Ruby in the Sky has won the SCBWI Work-in-progress Award for Middle Grade Fiction (2016), the PEN-New England, Susan Bloom Discovery Award (2016), the Tassy Walden, New Voices in Children’s Literature Award (2015), and the Ruth Landers Glass Scholarship at the spring NE-SCBWI annual conference (2016). It will be published by Farrar, Straus & Giroux/Macmillan in Winter 2019.
READ CHAPTER ONE OF RUBY IN THE SKY
THE STORY BEHIND THE STORY — BOOKS & RESOURCES RELIED ON IN WRITING RUBY IN THE SKY
THE METAMORPHOSIS OF PETRA CZECH
The year is 1989 and twelve-year old Petra dreams of having a real family, one that doesn’t consist of the group of crusty, old, Czech immigrants who gather daily in Uncle Vojtech’s barbershop to relive the past. So, when Petra finds a mysterious address written on the back of a cryptic message about “diamonds and cut glass,” inside the marionette her mother gave her before she died, she sends a letter to that address in Czechoslovakia. But, unbeknownst to Petra, this action has set in motion a series of events that will change the course of history and transport her to a world vastly different from her sheltered life above Vojtech’s barbershop.
Now, on the Communists’ radar, Petra is led to believe that everything Vojtech has told her about her family and her identity is a lie. For the first time, she hears stories that her mother, who died in prison, a traitor to the Czech government, kidnapped Petra when she was four years old and sent her to the U.S. without her father’s knowledge.
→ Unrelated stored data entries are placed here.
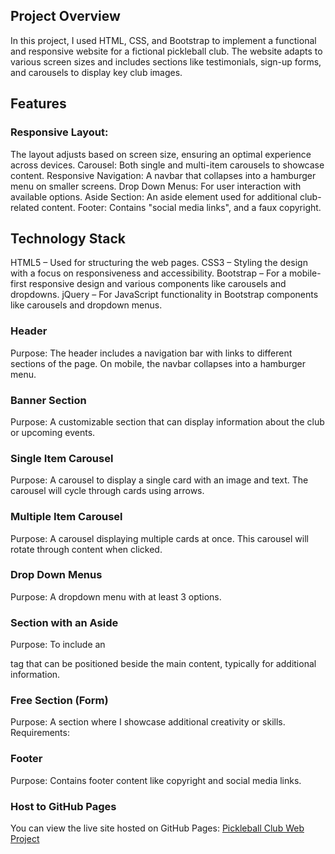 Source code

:## Project Overview
In this project, I used HTML, CSS, and Bootstrap to implement a functional and responsive website for a fictional pickleball club. The website adapts to various screen sizes and includes sections like testimonials, sign-up forms, and carousels to display key club images.

## Features
### Responsive Layout:
The layout adjusts based on screen size, ensuring an optimal experience across devices.
Carousel: Both single and multi-item carousels to showcase content.
Responsive Navigation: A navbar that collapses into a hamburger menu on smaller screens.
Drop Down Menus: For user interaction with available options.
Aside Section: An aside element used for additional club-related content.
Footer: Contains "social media links", and a faux copyright.
## Technology Stack
HTML5 – Used for structuring the web pages.
CSS3 – Styling the design with a focus on responsiveness and accessibility.
Bootstrap – For a mobile-first responsive design and various components like carousels and dropdowns.
jQuery – For JavaScript functionality in Bootstrap components like carousels and dropdown menus.

### Header
Purpose: The header includes a navigation bar with links to different sections of the page. On mobile, the navbar collapses into a hamburger menu.

### Banner Section
Purpose: A customizable section that can display information about the club or upcoming events.

### Single Item Carousel
Purpose: A carousel to display a single card with an image and text. The carousel will cycle through cards using arrows.

### Multiple Item Carousel 
Purpose: A carousel displaying multiple cards at once. This carousel will rotate through content when clicked.

### Drop Down Menus 
Purpose: A dropdown menu with at least 3 options.

### Section with an Aside
Purpose: To include an <aside> tag that can be positioned beside the main content, typically for additional information.

### Free Section (Form)
Purpose: A section where I showcase additional creativity or skills.
Requirements:

### Footer
Purpose: Contains footer content like copyright and social media links.

### Host to GitHub Pages
You can view the live site hosted on GitHub Pages:
[Pickleball Club Web Project](https://www.githubpages.com/)
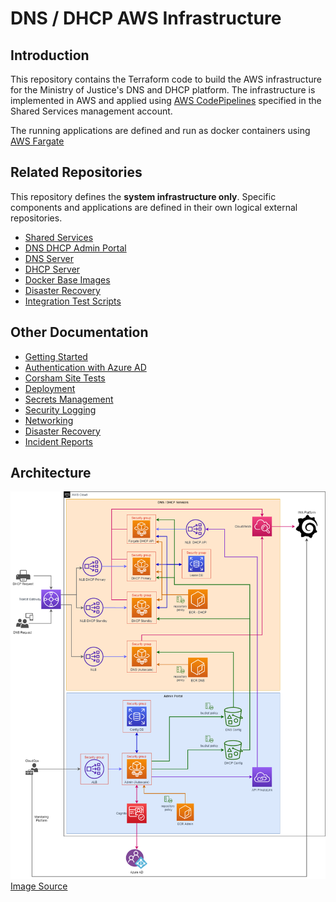 # DNS / DHCP AWS Infrastructure

## Introduction

This repository contains the Terraform code to build the AWS infrastructure for the Ministry of Justice's DNS and DHCP platform. The infrastructure is implemented in AWS and applied using [AWS CodePipelines](https://aws.amazon.com/codepipeline/) specified in the Shared Services management account.

The running applications are defined and run as docker containers using [AWS Fargate](https://aws.amazon.com/fargate/)

## Related Repositories

This repository defines the **system infrastructure only**. Specific components and applications are defined in their own logical external repositories.

- [Shared Services](https://github.com/ministryofjustice/staff-device-shared-services-infrastructure)
- [DNS DHCP Admin Portal](https://github.com/ministryofjustice/staff-device-dns-dhcp-admin)
- [DNS Server](https://github.com/ministryofjustice/staff-device-dns-server)
- [DHCP Server](https://github.com/ministryofjustice/staff-device-dhcp-server)
- [Docker Base Images](https://github.com/ministryofjustice/staff-device-docker-base-images)
- [Disaster Recovery](https://github.com/ministryofjustice/staff-device-dns-dhcp-disaster-recovery)
- [Integration Test Scripts](https://github.com/ministryofjustice/staff-device-logging-dns-dhcp-integration-tests)

## Other Documentation

- [Getting Started](documentation/getting-started.md)
- [Authentication with Azure AD](documentation/azure-ad.md)
- [Corsham Site Tests](documentation/corsham-test.md)
- [Deployment](documentation/deployment.md)
- [Secrets Management](documentation/secrets-management.md)
- [Security Logging](documentation/security-logging.md)
- [Networking](documentation/networking.md)
- [Disaster Recovery](documentation/disaster-recovery.md)
- [Incident Reports](documentation/incident-reports.md)

## Architecture

![architecture](diagrams/pttp-dns-dhcp-infra.png)
[Image Source](diagrams/pttp-dns-dhcp-infra.drawio)
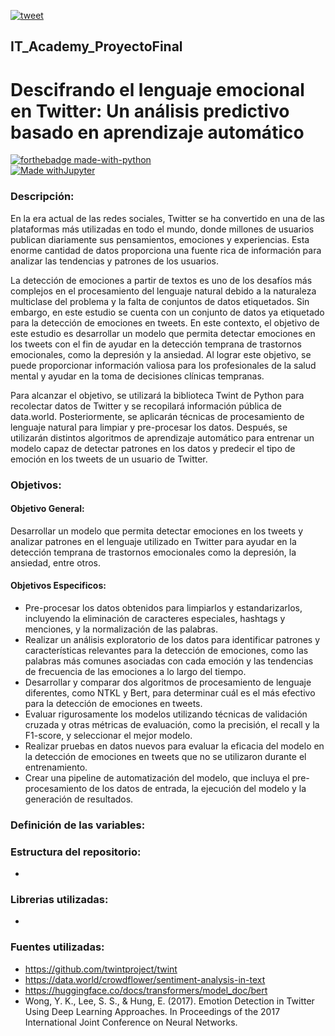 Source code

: [![tweet](https://twitter.com/mood_meter/status/647042395968786432/photo/1)](https://www.twittwe.com/) 

## IT_Academy_ProyectoFinal
# Descifrando el lenguaje emocional en Twitter: Un análisis predictivo basado en aprendizaje automático
[![forthebadge made-with-python](http://ForTheBadge.com/images/badges/made-with-python.svg)](https://www.python.org/)  
[![Made withJupyter](https://img.shields.io/badge/Made%20with-Jupyter-orange?style=for-the-badge&logo=Jupyter)](https://jupyter.org/try)

### Descripción:
En la era actual de las redes sociales, Twitter se ha convertido en una de las plataformas más utilizadas en todo el mundo, donde millones de usuarios publican diariamente sus pensamientos, emociones y experiencias. Esta enorme cantidad de datos proporciona una fuente rica de información para analizar las tendencias y patrones de los usuarios. 

La detección de emociones a partir de textos es uno de los desafíos más complejos en el procesamiento del lenguaje natural debido a la naturaleza multiclase del problema y la falta de conjuntos de datos etiquetados. Sin embargo, en este estudio se cuenta con un conjunto de datos ya etiquetado para la detección de emociones en tweets. En este contexto, el objetivo de este estudio es desarrollar un modelo que permita detectar emociones en los tweets con el fin de ayudar en la detección temprana de trastornos emocionales, como la depresión y la ansiedad. Al lograr este objetivo, se puede proporcionar información valiosa para los profesionales de la salud mental y ayudar en la toma de decisiones clínicas tempranas.

Para alcanzar el objetivo, se utilizará la biblioteca Twint de Python para recolectar datos de Twitter y se recopilará información pública de data.world. Posteriormente, se aplicarán técnicas de procesamiento de lenguaje natural para limpiar y pre-procesar los datos. Después, se utilizarán distintos algoritmos de aprendizaje automático para entrenar un modelo capaz de detectar patrones en los datos y predecir el tipo de emoción en los tweets de un usuario de Twitter.

### Objetivos:
#### Objetivo General:
Desarrollar un modelo que permita detectar emociones en los tweets y analizar patrones en el lenguaje utilizado en Twitter para ayudar en la detección temprana de trastornos emocionales como la depresión, la ansiedad, entre otros.

#### Objetivos Especificos:
* Pre-procesar los datos obtenidos para limpiarlos y estandarizarlos, incluyendo la eliminación de caracteres especiales, hashtags y menciones, y la normalización de las palabras.
* Realizar un análisis exploratorio de los datos para identificar patrones y características relevantes para la detección de emociones, como las palabras más comunes 
asociadas con cada emoción y las tendencias de frecuencia de las emociones a lo largo del tiempo.
* Desarrollar y comparar dos algoritmos de procesamiento de lenguaje diferentes, como NTKL y Bert, para determinar cuál es el más efectivo para la detección de emociones en tweets.
* Evaluar rigurosamente los modelos utilizando técnicas de validación cruzada y otras métricas de evaluación, como la precisión, el recall y la F1-score, y seleccionar el mejor modelo.
* Realizar pruebas en datos nuevos para evaluar la eficacia del modelo en la detección de emociones en tweets que no se utilizaron durante el entrenamiento.
* Crear una pipeline de automatización del modelo, que incluya el pre-procesamiento de los datos de entrada, la ejecución del modelo y la generación de resultados.

### Definición de las variables:


### Estructura del repositorio:
* 

### Librerias utilizadas:
* 


### Fuentes utilizadas:
*  https://github.com/twintproject/twint
*  https://data.world/crowdflower/sentiment-analysis-in-text
* https://huggingface.co/docs/transformers/model_doc/bert
* Wong, Y. K., Lee, S. S., & Hung, E. (2017). Emotion Detection in Twitter Using Deep Learning Approaches. In Proceedings of the 2017 International Joint Conference on 
Neural Networks.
Her father, Zdenek Vyborny, insists he has been searching for her all these years. Believing she will finally find the family she has dreamed of and the home where she truly belongs, she returns to her estranged homeland.
But Prague, is not what she thought it would be. Petra’s father, an interpreter for the Communist government, has much business to attend to and abandons her to his assistant, “John Lennon,” a Romani boy, who wears pink sunglasses and has his own plan for escape. As Petra tries to decide whether she can trust John Lennon, or even her father, her dream of belonging to a real family slowly begins to unravel.
But Petra’s father isn’t the only person who has been looking for her. The Secret Police have a great interest in finding a pair of blue diamonds that went missing from Prague around the same time Petra did and she feels their watchful eyes everywhere.
Then Petra’s father suddenly disappears, and she is left to depend on John Lennon. As the two search for her family, Petra begins to uncover the truth about her parents. Now, for the first time on her own, she must learn to distinguish the difference between what is real and what is pretend – what is diamond and what is cut glass. Only then, can she find her way home.